I enjoyed poutine in a cafe in Alberta. Poutine is French fries and cheese curds smothered in gravy. It was a delicious cardiac event on a plate. I made it a healthy meal by declining a Nanaimo bar, which is layers of chocolate, coconut and nuts glued together by a creamy yellow custard.
I’ve been ringing the bells for the Salvation Army. I donated my earmuffs or ear warmers to the Salvation Army. I had hoped my ears would be rejoicing in the warmth the ear covers would provide, but they were too small for my fat head. They were in pristine condition, worn only once, and I’m certain another will have toasty ears thanks to them. The only thing they did for me was to keep me from hearing the bark of trees.
A lifetime of recollections
I need to learn how to use chopsticks. I thought I was taking chop class in school, but it turned out to be shop class, involving woodwork and metalwork.
A Chihuahua was my dog. He was loving, faithful and small. I encountered a fellow one day who looked at my canine companion and asked, “How small will he get?”
I love ice cream cones in the cold of winter because the ice cream doesn’t melt.
Pets fill the awkward pauses.
Procrastinators don’t live longer.
Bad jokes department
Before the crowbar was invented, crows drank at home.
What should I do when I come to a spork in the road?
World champion tongue twister is arrested and given a tough sentence.

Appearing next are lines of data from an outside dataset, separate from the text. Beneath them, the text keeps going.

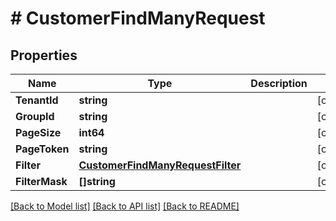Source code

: # # CustomerFindManyRequest


## Properties 


Name | Type | Description | Notes
------------ | ------------- | ------------- | -------------
**TenantId**| **string** |   | [optional]
**GroupId**| **string** |   | [optional]
**PageSize**| **int64** |   | [optional]
**PageToken**| **string** |   | [optional]
**Filter**| [**CustomerFindManyRequestFilter**](CustomerFindManyRequestFilter.md) |   | [optional]
**FilterMask**| **[]string** |   | [optional]


[[Back to Model list]](../../README.md#models) [[Back to API list]](../../README.md#endpoints) [[Back to README]](../../README.md)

In Star Wars XV, Luke needs a walker.
I want to notice everything. If you notice you aren’t noticing everything, is that noticing everything? I digress. Bodies of water become leaf soup in the fall. I miss seeing the NASCAR birds, turkey vultures, flying in circles. In Roman mythology, Romulus and Remus, twin sons of a princess and the god Mars, are the founders of Rome. The brothers quarreled over the location of their new city. Romulus wished to start the city on Palatine Hill, while Remus wanted to put it on Aventine Hill. To settle their disagreement, they agreed to consult augury, a type of prophecy in which birds are observed and examined to determine which twin the gods favored. Each brother prepared a sacred space on his respective hill and watched for birds. Remus saw six vultures, while Romulus saw 12 and began to dig trenches and build walls for the new city on Palatine Hill.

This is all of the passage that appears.